Таким образом, для «бедных» верующих церковь – это учреждение, а не сакральное пространство, священник – сотрудник на зарплате, икона – «картина», часть культурного наследия, но не священный предмет. Например, Н. Толоконникова, утверждая, что является православной верующей, говорила о религии именно как о культуре, культурном наследии. Практикуемые верующими дисциплина и самоограничение не имеют для сторонников «бедной религии» смысла в постижении Бога; они не испытывают потребности в коллективном переживании во время службы и не знают его, так как их вера не реализуется через осуществление обряда, ритуала (что, например, составляет сущность иудаизма и ислама), а потому перформанс в храме не оскорбил их религиозного чувства.
Такая религиозность находится в противоречии с традиционным православным учением, и, таким образом, разделение в отношении Pussy Riot касается природы веры в современном мире (как следует верить? нужно ли для веры соблюдение ритуала?), а также социального места церкви как института. Современное русское православие, продолжая считать себя сохранившейся истинной версией христианства, тем не менее осознает необходимость отвечать на вызовы современного мира[450]
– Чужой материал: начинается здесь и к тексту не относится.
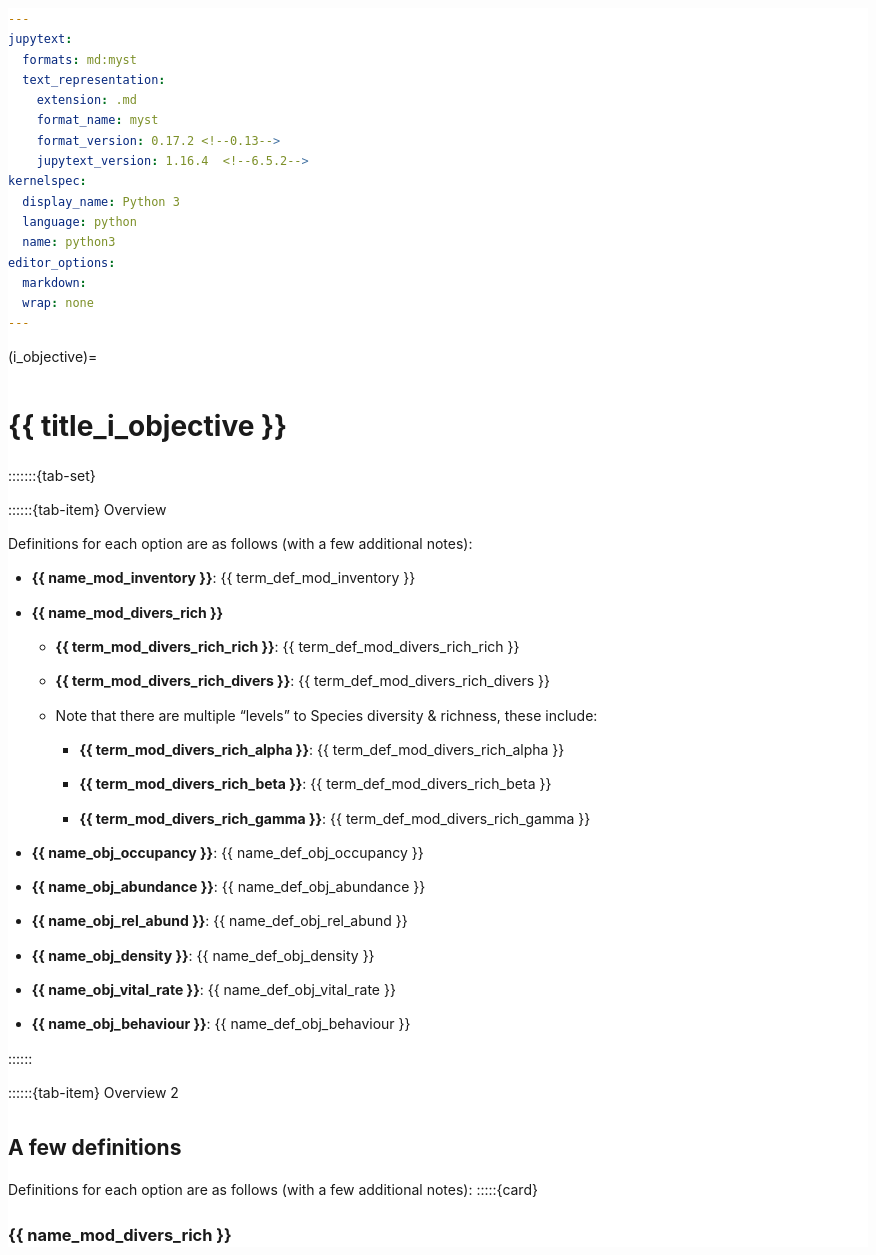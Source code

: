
 ```yaml
---
jupytext:
  formats: md:myst
  text_representation:
    extension: .md
    format_name: myst
    format_version: 0.17.2 <!--0.13-->
    jupytext_version: 1.16.4  <!--6.5.2-->
kernelspec:
  display_name: Python 3
  language: python
  name: python3
editor_options: 
  markdown: 
  wrap: none
---
```

(i_objective)=
# {{ title_i_objective }}

:::::::{tab-set}

::::::{tab-item} Overview

Definitions for each option are as follows (with a few additional notes):

- **{{ name_mod_inventory }}**: {{ term_def_mod_inventory }}

- **{{ name_mod_divers_rich }}**

    - **{{ term_mod_divers_rich_rich }}**: {{ term_def_mod_divers_rich_rich }}

    - **{{ term_mod_divers_rich_divers }}**: {{ term_def_mod_divers_rich_divers }}

    - Note that there are multiple “levels” to Species diversity & richness, these include:

        -   **{{ term_mod_divers_rich_alpha }}**: {{ term_def_mod_divers_rich_alpha }}

        -   **{{ term_mod_divers_rich_beta }}**: {{ term_def_mod_divers_rich_beta }}

        -   **{{ term_mod_divers_rich_gamma }}**: {{ term_def_mod_divers_rich_gamma }}

- **{{ name_obj_occupancy }}**: {{ name_def_obj_occupancy }}

- **{{ name_obj_abundance }}**: {{ name_def_obj_abundance }}
  
- **{{ name_obj_rel_abund }}**: {{ name_def_obj_rel_abund }}

- **{{ name_obj_density }}**: {{ name_def_obj_density }}

- **{{ name_obj_vital_rate }}**: {{ name_def_obj_vital_rate }}

- **{{ name_obj_behaviour }}**: {{ name_def_obj_behaviour }}

::::::

::::::{tab-item} Overview 2
## A few definitions
Definitions for each option are as follows (with a few additional notes):
:::::{card}
### **{{ name_mod_divers_rich }}**
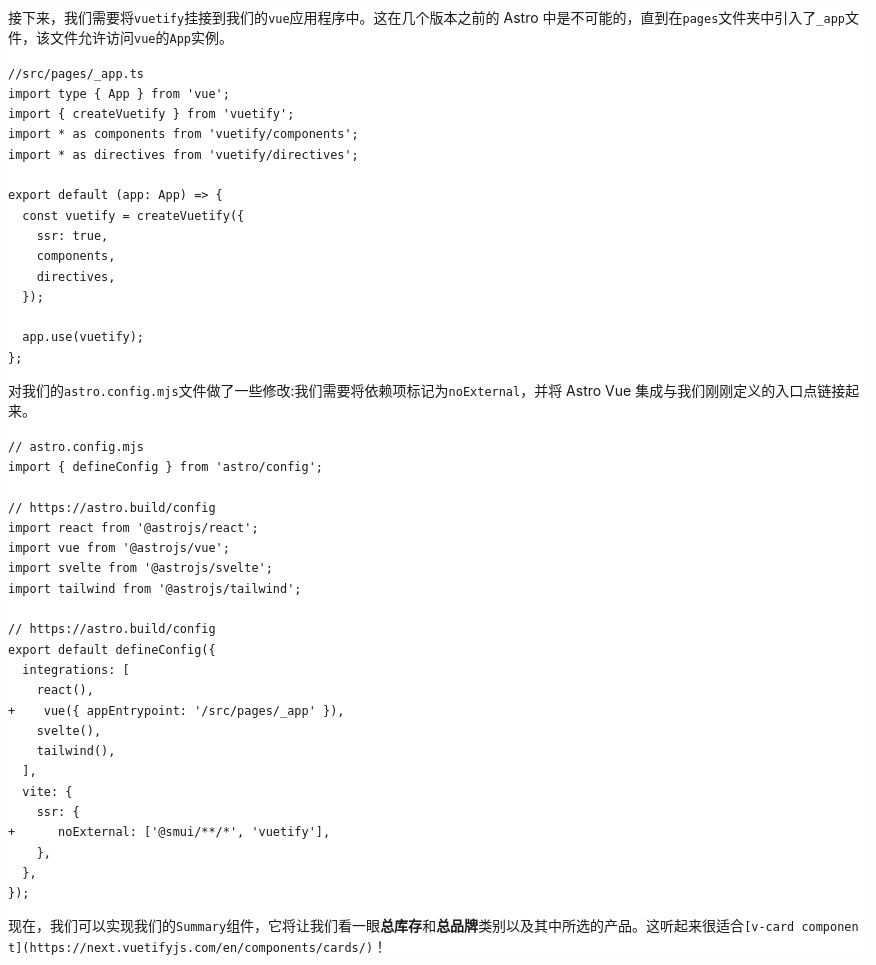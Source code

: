 接下来，我们需要将`vuetify`挂接到我们的`vue`应用程序中。这在几个版本之前的 Astro 中是不可能的，直到在`pages`文件夹中引入了`_app`文件，该文件允许访问`vue`的`App`实例。

```
//src/pages/_app.ts
import type { App } from 'vue';
import { createVuetify } from 'vuetify';
import * as components from 'vuetify/components';
import * as directives from 'vuetify/directives';

export default (app: App) => {
  const vuetify = createVuetify({
    ssr: true,
    components,
    directives,
  });

  app.use(vuetify);
};

```

对我们的`astro.config.mjs`文件做了一些修改:我们需要将依赖项标记为`noExternal`，并将 Astro Vue 集成与我们刚刚定义的入口点链接起来。

```
// astro.config.mjs
import { defineConfig } from 'astro/config';

// https://astro.build/config
import react from '@astrojs/react';
import vue from '@astrojs/vue';
import svelte from '@astrojs/svelte';
import tailwind from '@astrojs/tailwind';

// https://astro.build/config
export default defineConfig({
  integrations: [
    react(),
+    vue({ appEntrypoint: '/src/pages/_app' }),
    svelte(),
    tailwind(),
  ],
  vite: {
    ssr: {
+      noExternal: ['@smui/**/*', 'vuetify'],
    },
  },
});

```

现在，我们可以实现我们的`Summary`组件，它将让我们看一眼**总库存**和**总品牌**类别以及其中所选的产品。这听起来很适合`[v-card component](https://next.vuetifyjs.com/en/components/cards/)`！
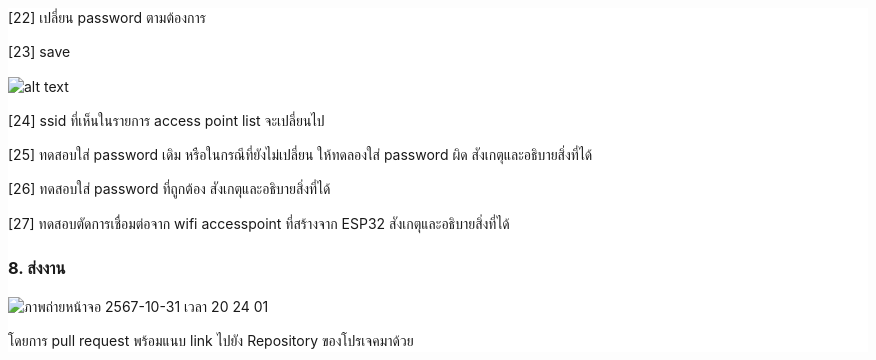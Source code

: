 [22] เปลี่ยน password ตามต้องการ

[23] save 

![alt text](./Pictures/image-11.png)

[24] ssid ที่เห็นในรายการ access point list จะเปลี่ยนไป

[25] ทดสอบใส่ password เดิม หรือในกรณีที่ยังไม่เปลี่ยน ให้ทดลองใส่ password ผิด สังเกตุและอธิบายสิ่งที่ได้


[26] ทดสอบใส่ password ที่ถูกต้อง  สังเกตุและอธิบายสิ่งที่ได้


[27] ทดสอบตัดการเชื่อมต่อจาก wifi accesspoint ที่สร้างจาก ESP32 สังเกตุและอธิบายสิ่งที่ได้


### 8. ส่งงาน

<img width="1470" alt="ภาพถ่ายหน้าจอ 2567-10-31 เวลา 20 24 01" src="https://github.com/user-attachments/assets/e86cf3e5-8bac-4714-a92b-5a0ebd686deb">


โดยการ pull request พร้อมแนบ link ไปยัง Repository ของโปรเจคมาด้วย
, для чего разработало соответствующую социальную доктрину[451]. Образованные и космополитические верующие, имеющие потребность совместить веру и существование таких явлений современности, как новые технологии, религиозная свобода, изменение формы семьи, сексуальности, понятий приватного и публичного и т. д., отвергают православную социальную доктрину как консервативную и даже утверждают, что «православие благословляет отсталость»[452]. Если учесть, что исторически православие в России было формой патриотизма, связывалось с государственным и военным служением, являлось способом выражения русскости и частью национальной идеи[453], то такое отношение к традиционной вере чревато социальным противостоянием. Весной 2012 года РПЦ при поддержке правительства использовала выступление Pussy Riot как мобилизационный предлог для организации «антипуссингов», т. е. акций в защиту православия, «русскости» и традиционных ценностей[454]. Таким образом, дискуссии, формально сосредоточенные на вопросе о том, что можно и чего нельзя делать в храме[455], содержат в себе спор о сущности «русскости», а также о том, кто именно будет обладать властью определять содержание этого понятия: космополитические «перформансистки», танцующие на амвоне, или «народные массы»? Это противостояние имеет центром спор о социальном признании группы и о распределении власти. Таким образом, дело Pussy Riot затронуло нечто фундаментальное – то, что действительно может стать линией социального разделения.Феминизм между «признанием» и «распределением»
Отсылки к феминистским идеям были важной составляющей дела, которое многих заставило задуматься об их содержании и восприятии на постсоветском пространстве. В начале своей публичной деятельности Pussy Riot обозначили свои цели как «феминизм, борьба с правоохранительными органами, защита ЛГБТ, антипутинизм и радикальная децентрализация органов власти, спасение Химкинского леса и перенос столицы РФ в Восточную Сибирь»[456]
. Поставив «феминизм» на первое место и включив в свой список проблемы «ЛГБТ», призывая Богородицу стать феминисткой и говоря в панк-молитве о геях, «бредущих в Сибирь в кандалах», осуществляя свое высказывание при помощи «языка тела», использовав в названии провокационное обозначение «женского полового органа» как символа женской власти и восстания (которое в идеале должно привести к полному разрушению старого мира), они ясно обозначили свою позицию[457]. На Западе она была моментально прочитана, потому что, как отмечала газета «Нью Йорк таймс», «название группы работает на ее популярность. Оно само по себе является культурным символом, прямой аллюзией к истории феминизма и протестной музыки, к riot grrrl[458] и Сюзи Брайт (Susie Bright)[459], кивком в сторону свободной женской сексуальности и телесного самовыражения. Другими словами, название специально откалибровано под западный медиарынок»[460].